Pour fonder sa décision, le BGH rappelle dans un premier temps que la logique adoptée a pour finalité première d’effacer les incertitudes et les insécurités juridiques que pouvait soulever la notion de prêt d’associé équivalent à un financement des capitaux propres. En effet jusqu’à la loi MoMiG,(Gesetz zur Modernisierung des GmbH-Rechts und zur Bekämpfung von Missbräuchen) les prêts d’associé pouvaient être qualifiés d’acte de financement des capitaux propres. Une telle qualification impliquait l’impossibilité que ledit prêt soit remboursé en période de crise. Si tel était le cas, alors ce remboursement pouvait faire l’objet d’une annulation par l’administrateur judiciaire.
Cette qualification s’est vue par la suite remplacée par un critère temporel : la période d’une année précédant la demande d’ouverture de procédure d’insolvabilité. C’est parce que ce remboursement effectué dans un laps de temps très proche de l’insolvabilité est suspect, qu’il peut être annulé. En revanche, le BGH rappelle dans un second temps que l’introduction d’un privilège pour les associés minoritaires est justifiée par le fait que contrairement à un autre associé, l’associé minoritaire n’a généralement aucune responsabilité dans la société, que ce dernier n’est pas aussi aguerri que les autres associés avec une détention capitalistique plus importante, et qu’il n’a pratiquement pas de moyens de contrôle sur la société. Par conséquent il n’a pas à supporter le risque économique et financier de cette dernière de la même manière qu’un associé majoritaire.

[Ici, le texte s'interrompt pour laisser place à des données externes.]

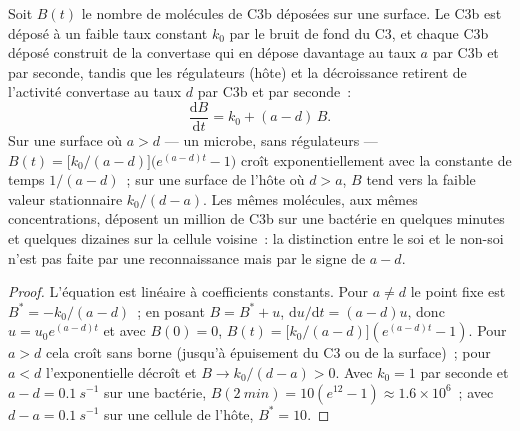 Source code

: \begin{theorem}\label{thm:b3:innate-immunity:complement}
Soit $B(t)$ le nombre de molécules de C3b déposées sur une surface. Le
C3b est déposé à un faible taux constant $k_{0}$ par le bruit de fond du
C3, et chaque C3b déposé construit de la convertase qui en dépose
davantage au taux $a$ par C3b et par seconde, tandis que les régulateurs
(hôte) et la décroissance retirent de l'activité convertase au taux $d$
par C3b et par seconde~:
\[
\frac{\mathrm{d}B}{\mathrm{d}t} = k_{0} + (a - d)\,B .
\]
Sur une surface où $a > d$ --- un microbe, sans régulateurs ---
$B(t) = \bigl[k_{0}/(a-d)\bigr]\bigl(e^{(a-d)t} - 1\bigr)$ croît
exponentiellement avec la constante de temps $1/(a - d)$~; sur une
surface de l'hôte où $d > a$, $B$ tend vers la faible valeur
stationnaire $k_{0}/(d - a)$. Les mêmes molécules, aux mêmes
concentrations, déposent un million de C3b sur une bactérie en quelques
minutes et quelques dizaines sur la cellule voisine~: la distinction
entre le soi et le non-soi n'est pas faite par une reconnaissance mais
par le signe de $a - d$.
\end{theorem}
\begin{proof}
L'équation est linéaire à coefficients constants. Pour $a \ne d$ le
point fixe est $B^{*} = -k_{0}/(a-d)$~; en posant $B = B^{*} + u$,
$\mathrm{d}u/\mathrm{d}t = (a-d)u$, donc $u = u_{0}e^{(a-d)t}$ et avec
$B(0) = 0$, $B(t) = \bigl[k_{0}/(a-d)\bigr](e^{(a-d)t} - 1)$. Pour $a > d$
cela croît sans borne (jusqu'à épuisement du C3 ou de la surface)~; pour
$a < d$ l'exponentielle décroît et $B \to k_{0}/(d-a) > 0$. Avec
$k_{0} = 1$ par seconde et $a - d = \qty{0.1}{s^{-1}}$ sur une bactérie,
$B(\qty{2}{min})
= 10(e^{12} - 1) \approx 1.6\times 10^{6}$~; avec $d - a =
\qty{0.1}{s^{-1}}$ sur une cellule de l'hôte, $B^{*} = 10$.
\end{proof}

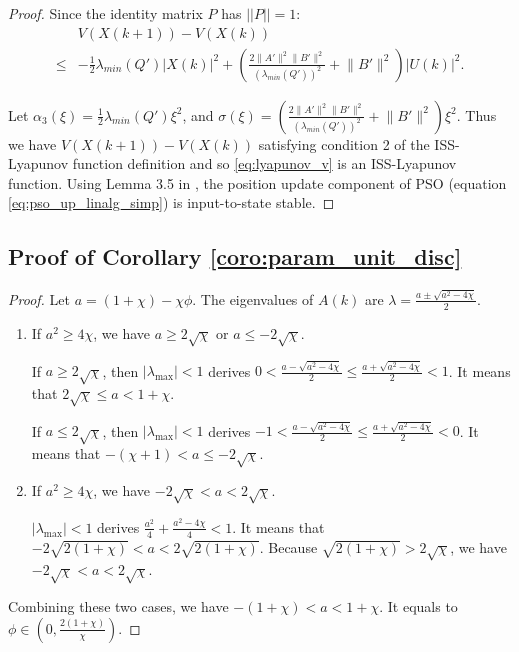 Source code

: \documentclass{sig-alternate}
\begin{document}
\begin{proof}
Since the identity matrix $ P $ has $ || P || = 1 $:
\begin{equation}
\label{eq:lyapunov_delta5}
\begin{aligned}
& V( X(k+1) ) - V( X(k) ) \\
	\leq & - \frac{1}{2} \lambda_{min}(Q') | X(k) |^{2} + \left( \frac{2 \lVert A' \rVert^{2} \lVert B' \rVert^{2}}{ ( \lambda_{min}(Q') )^{2} } + \lVert B' \rVert^{2} \right) | U(k) |^{2}.
\end{aligned}
\end{equation}
		
Let
$ \alpha_{3} ( \xi )= \frac{1}{2} \lambda_{min}(Q') \xi^{2} $, and
$ \sigma ( \xi ) = \left( \frac{2 \lVert A' \rVert^{2} \lVert B' \rVert^{2}}{ ( \lambda_{min}(Q') )^{2} } +  \lVert B' \rVert^{2} \right) \xi^{2} $.
Thus we have $  V( X(k+1) ) - V( X(k) ) $ satisfying condition 2 of the ISS-Lyapunov function definition and
so \eqref{eq:lyapunov_v} is an ISS-Lyapunov function.
Using Lemma 3.5 in \cite{Jiang2001857}, the position update component of PSO (equation \eqref{eq:pso_up_linalg_simp}) is input-to-state stable.
\end{proof}

\subsection{Proof of Corollary \ref{coro:param_unit_disc}}
\label{sec:coro:param_unit_disc:proof}

\begin{proof}
Let $ a = (1 + \chi) - \chi \phi $. 
The eigenvalues of $ A(k) $ are
$ \lambda = \frac{ a \pm \sqrt{ a^{2} - 4 \chi } }{2} $.
		
\begin{enumerate}
\item If $ a^{2} \geq 4 \chi $, we have $ a \geq 2 \sqrt{\chi} $ or $ a \leq - 2 \sqrt{\chi} $.
			
If $ a \geq 2 \sqrt{\chi} $, then $ | \lambda_{\max} | < 1 $ derives $ 0 < \frac{a-\sqrt{a^{2}-4\chi}}{2} \leq \frac{a+\sqrt{a^{2}-4\chi}}{2} < 1 $.
It means that $ 2 \sqrt{ \chi } \leq a < 1 + \chi $.
			
If $ a \leq 2 \sqrt{\chi} $, then $ | \lambda_{\max} | < 1 $ derives $ -1 < \frac{a-\sqrt{a^{2}-4\chi}}{2} \leq \frac{a+\sqrt{a^{2}-4\chi}}{2} < 0 $.
It means that $ - (\chi+1) < a \leq - 2 \sqrt{\chi} $.
			
\item If $ a^{2} \geq 4 \chi $, we have $ - 2 \sqrt{\chi} < a < 2 \sqrt{\chi} $.
			
$ | \lambda_{\max} | < 1 $ derives $ \frac{ a^{2} }{4} + \frac{ a^{2} - 4\chi }{4} < 1 $.
It means that $ - 2 \sqrt{ 2(1+\chi) } < a < 2 \sqrt{ 2(1+\chi) } $.
Because $ \sqrt{ 2(1+\chi) } > 2 \sqrt{ \chi } $, we have $ - 2 \sqrt{\chi} < a < 2 \sqrt{\chi} $.
\end{enumerate}
Combining these two cases, we have  $ - (1 + \chi) < a < 1 + \chi $.
It equals to $ \phi \in (0 , \frac{2(1+\chi)}{\chi} ) $.
		
\end{proof}		
		


\end{document}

Comparaison avec le droit français
En droit français, contrairement au droit allemand, le remboursement de compte-courant intervenu en période suspecte, soit à compter de la date de cessation des paiements peut être annulé sur le fondement de l’article L.632-2, alinéa 1 du Code de commerce, dès lors qu’il est démontré que l’associé majoritaire ou minoritaire, dirigeant ou non, avait connaissance de la cessation des paiements. A ce sujet, la jurisprudence est plutôt souple. La connaissance de l'état de cessation des paiements ne saurait se présumer du seul fait de la qualité d’associé ou de dirigeant (Cass.Com., 6 mars 2019, n°17-17686). La Cour de cassation estime que la connaissance requise doit être effective et personnelle.
1 Cerati-Gauthier A., « L’associé dans la loi de sauvegarde des entreprises », RDS 2006, p.305.
2 Schuster, Gunnar, Zur Stellung der Anteilseigner in der Sanierung, ZGR 2010, 325-355.